“Kinfolk Issue Nineteen: The spring edition of Kinfolk explores our relationship with adrenaline and its vital contribution to our quality of life. After all, finding joy in knuckle-whitening moments can be enlivening, not immobilizing. Whether it’s through leaping out of a plane at 14,000 feet or cutting off all our hair, or by cliff-diving into the sea or getting a tattoo, making friends with fear opens us up to a flurry of exhilaration. If we aspire to live life instead of just watch it, our days won’t be safe or stilted: The best stories start with the most unexpected moments, and these experiences normally come from confronting our comfort zones instead of taking the easy, expected or well-lit route”.
My few favourite quotes from the issue you can read below:
“For some further reading on our flighty heartbeats, we’ve also excerpted two of our favorite books on the subject. The first is ‘One Courage’—written by the aptly named Geoffrey Scarre—which ponders the topics of emotional braver and perilous thrill-seeking, and the second is ‘Gut Feelings’ by the renowned German psychologist Greg Gigerenzer, which which explores the sociology behind our hunches and fight-or-flight instincts”.

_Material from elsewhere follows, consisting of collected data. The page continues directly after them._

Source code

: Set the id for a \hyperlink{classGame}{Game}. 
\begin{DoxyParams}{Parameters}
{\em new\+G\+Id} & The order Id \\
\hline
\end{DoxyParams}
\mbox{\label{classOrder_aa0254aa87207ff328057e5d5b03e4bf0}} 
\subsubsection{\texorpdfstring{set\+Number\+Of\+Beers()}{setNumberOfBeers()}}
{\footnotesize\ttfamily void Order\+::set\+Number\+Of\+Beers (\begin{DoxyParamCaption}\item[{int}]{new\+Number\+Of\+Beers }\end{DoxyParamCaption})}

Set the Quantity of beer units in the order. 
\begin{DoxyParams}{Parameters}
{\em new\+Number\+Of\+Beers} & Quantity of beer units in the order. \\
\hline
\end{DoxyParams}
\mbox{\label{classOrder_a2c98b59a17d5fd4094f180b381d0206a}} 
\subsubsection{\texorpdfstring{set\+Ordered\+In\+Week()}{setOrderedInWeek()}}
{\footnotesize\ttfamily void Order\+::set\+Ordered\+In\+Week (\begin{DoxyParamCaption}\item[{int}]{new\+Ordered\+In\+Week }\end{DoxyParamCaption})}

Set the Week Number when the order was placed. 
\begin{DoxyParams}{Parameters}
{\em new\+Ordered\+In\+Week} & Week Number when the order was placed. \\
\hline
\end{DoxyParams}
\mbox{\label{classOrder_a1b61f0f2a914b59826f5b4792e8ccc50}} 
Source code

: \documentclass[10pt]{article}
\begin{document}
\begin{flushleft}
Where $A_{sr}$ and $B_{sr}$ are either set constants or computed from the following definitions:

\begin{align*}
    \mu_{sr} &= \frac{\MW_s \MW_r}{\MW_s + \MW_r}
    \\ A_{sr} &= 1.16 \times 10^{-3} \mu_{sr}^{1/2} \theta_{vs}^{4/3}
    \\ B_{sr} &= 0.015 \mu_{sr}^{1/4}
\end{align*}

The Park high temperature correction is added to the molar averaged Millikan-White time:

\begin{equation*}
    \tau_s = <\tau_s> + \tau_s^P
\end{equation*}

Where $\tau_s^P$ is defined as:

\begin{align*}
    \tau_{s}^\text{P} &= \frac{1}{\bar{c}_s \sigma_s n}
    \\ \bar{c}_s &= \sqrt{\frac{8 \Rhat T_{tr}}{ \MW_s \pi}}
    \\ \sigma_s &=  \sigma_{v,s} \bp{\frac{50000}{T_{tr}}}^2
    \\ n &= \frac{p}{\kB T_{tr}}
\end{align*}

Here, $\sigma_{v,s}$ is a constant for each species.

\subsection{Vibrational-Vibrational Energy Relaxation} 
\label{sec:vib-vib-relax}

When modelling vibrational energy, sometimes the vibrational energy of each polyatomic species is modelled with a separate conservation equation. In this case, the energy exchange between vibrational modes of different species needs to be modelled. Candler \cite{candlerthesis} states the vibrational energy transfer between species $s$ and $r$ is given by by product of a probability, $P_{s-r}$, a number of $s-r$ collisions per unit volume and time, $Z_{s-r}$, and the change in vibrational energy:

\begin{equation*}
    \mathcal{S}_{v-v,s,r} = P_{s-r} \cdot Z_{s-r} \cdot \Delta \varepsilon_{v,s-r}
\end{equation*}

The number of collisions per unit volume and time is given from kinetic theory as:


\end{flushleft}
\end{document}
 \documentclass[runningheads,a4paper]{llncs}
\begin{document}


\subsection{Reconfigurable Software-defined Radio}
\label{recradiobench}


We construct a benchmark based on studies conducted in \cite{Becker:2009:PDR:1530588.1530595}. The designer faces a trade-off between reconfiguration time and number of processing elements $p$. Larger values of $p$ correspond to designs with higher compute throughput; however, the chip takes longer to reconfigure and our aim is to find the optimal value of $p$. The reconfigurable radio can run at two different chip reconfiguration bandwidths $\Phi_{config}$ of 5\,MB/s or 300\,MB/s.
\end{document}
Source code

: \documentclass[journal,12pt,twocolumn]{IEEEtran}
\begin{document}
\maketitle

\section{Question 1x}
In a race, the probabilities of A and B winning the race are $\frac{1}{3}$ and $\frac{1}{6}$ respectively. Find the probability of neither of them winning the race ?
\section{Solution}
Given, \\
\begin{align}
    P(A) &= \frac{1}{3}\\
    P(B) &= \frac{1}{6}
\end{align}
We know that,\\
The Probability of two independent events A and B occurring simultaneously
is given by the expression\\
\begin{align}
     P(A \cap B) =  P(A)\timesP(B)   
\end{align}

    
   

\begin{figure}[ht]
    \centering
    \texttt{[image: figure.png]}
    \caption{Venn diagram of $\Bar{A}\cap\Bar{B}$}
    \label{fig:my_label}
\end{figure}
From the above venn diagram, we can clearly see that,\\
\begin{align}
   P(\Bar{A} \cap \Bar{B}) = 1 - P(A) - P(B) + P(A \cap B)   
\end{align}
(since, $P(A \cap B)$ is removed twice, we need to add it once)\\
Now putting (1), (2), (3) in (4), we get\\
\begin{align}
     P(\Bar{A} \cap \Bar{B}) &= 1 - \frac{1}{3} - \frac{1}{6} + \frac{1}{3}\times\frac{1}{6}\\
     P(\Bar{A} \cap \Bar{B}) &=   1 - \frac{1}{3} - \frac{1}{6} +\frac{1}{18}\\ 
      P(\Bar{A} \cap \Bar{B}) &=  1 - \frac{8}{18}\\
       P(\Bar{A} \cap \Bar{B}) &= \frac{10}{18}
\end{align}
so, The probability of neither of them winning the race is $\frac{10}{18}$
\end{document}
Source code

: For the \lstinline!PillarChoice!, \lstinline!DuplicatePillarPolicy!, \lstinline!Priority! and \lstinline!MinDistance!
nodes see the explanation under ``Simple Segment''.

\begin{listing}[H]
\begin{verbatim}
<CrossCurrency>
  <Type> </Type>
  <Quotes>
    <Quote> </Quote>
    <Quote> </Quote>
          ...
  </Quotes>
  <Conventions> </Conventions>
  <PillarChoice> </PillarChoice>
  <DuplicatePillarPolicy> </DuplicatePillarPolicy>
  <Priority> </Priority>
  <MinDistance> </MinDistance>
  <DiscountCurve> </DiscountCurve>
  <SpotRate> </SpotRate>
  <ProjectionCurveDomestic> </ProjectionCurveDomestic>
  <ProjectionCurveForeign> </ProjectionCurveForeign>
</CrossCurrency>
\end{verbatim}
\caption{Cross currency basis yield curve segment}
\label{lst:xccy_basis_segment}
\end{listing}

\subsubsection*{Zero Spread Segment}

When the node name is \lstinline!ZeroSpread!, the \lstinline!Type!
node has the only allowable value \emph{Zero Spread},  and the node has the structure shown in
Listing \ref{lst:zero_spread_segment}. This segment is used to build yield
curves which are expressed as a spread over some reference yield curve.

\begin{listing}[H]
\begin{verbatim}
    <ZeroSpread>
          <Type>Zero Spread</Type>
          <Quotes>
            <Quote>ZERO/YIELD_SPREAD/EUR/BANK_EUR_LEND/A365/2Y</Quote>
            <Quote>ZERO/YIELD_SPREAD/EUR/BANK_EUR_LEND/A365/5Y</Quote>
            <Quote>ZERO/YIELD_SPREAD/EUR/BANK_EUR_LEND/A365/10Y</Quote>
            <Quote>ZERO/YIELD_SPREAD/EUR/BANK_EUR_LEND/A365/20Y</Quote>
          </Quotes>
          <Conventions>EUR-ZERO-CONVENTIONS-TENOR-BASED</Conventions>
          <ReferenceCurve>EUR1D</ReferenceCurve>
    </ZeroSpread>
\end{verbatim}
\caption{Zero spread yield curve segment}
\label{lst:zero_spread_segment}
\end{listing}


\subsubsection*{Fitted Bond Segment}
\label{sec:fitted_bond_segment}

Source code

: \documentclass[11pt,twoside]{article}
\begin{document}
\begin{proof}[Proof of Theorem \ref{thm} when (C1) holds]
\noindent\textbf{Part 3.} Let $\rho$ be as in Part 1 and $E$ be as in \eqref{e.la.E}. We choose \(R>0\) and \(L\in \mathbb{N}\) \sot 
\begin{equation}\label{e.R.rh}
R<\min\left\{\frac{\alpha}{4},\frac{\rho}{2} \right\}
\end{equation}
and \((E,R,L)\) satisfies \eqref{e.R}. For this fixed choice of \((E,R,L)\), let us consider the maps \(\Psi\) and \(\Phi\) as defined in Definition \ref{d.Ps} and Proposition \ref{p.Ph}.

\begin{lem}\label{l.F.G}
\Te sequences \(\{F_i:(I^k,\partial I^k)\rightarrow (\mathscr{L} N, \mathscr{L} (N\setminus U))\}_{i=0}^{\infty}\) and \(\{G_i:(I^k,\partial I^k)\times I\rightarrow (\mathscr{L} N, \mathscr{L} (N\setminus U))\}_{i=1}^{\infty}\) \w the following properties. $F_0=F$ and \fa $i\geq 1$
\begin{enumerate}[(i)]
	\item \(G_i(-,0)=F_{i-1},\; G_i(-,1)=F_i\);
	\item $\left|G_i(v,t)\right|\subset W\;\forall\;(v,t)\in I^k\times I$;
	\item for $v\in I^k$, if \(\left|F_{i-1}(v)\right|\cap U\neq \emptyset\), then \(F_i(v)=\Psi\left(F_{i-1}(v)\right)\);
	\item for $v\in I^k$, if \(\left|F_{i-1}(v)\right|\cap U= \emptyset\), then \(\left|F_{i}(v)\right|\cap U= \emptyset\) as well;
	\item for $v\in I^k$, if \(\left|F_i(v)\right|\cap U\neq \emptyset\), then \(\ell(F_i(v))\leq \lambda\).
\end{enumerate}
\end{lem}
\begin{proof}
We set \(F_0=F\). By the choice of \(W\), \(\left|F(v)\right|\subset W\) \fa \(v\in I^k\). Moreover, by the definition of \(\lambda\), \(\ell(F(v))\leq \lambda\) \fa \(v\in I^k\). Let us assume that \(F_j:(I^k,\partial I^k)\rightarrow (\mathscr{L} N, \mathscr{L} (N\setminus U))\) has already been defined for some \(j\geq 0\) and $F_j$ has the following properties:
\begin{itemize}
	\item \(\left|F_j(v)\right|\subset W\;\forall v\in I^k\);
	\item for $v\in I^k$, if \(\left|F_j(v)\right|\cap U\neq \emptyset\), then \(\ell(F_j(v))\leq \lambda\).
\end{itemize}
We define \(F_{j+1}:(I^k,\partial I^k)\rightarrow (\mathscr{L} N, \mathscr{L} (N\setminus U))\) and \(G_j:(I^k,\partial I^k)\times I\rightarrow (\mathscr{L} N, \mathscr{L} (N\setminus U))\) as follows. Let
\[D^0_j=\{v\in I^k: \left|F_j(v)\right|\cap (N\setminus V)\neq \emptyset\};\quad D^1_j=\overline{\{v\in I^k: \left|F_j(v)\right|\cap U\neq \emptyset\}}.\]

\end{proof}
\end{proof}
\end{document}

“You don’t have to be a regular adrenaline junkie to flirt with danger. Whether you find yourself staring from cliff into the depths of a stormy sea or peached on the edge of a high diving board at your local swimming pool, cite phrase as the cause of your thumping heart, shaking hands and the little voice inside that questions ‘what if’?”.
“Pretending to be someone other than ourselves can likewise endow us with new qualities: For instance, Nobel Prize-winning novelist Isaac Bashevis Singer used to write in a suit and tie to intimidate his internal censor. Perhaps we wear bright colors to appear creatively bolder or trade pajamas for a button-up shirt while working from home to fool ourselves into professional motivation. Masking ourselves is powerful, because in the act of tricking others, we also trick ourselves”.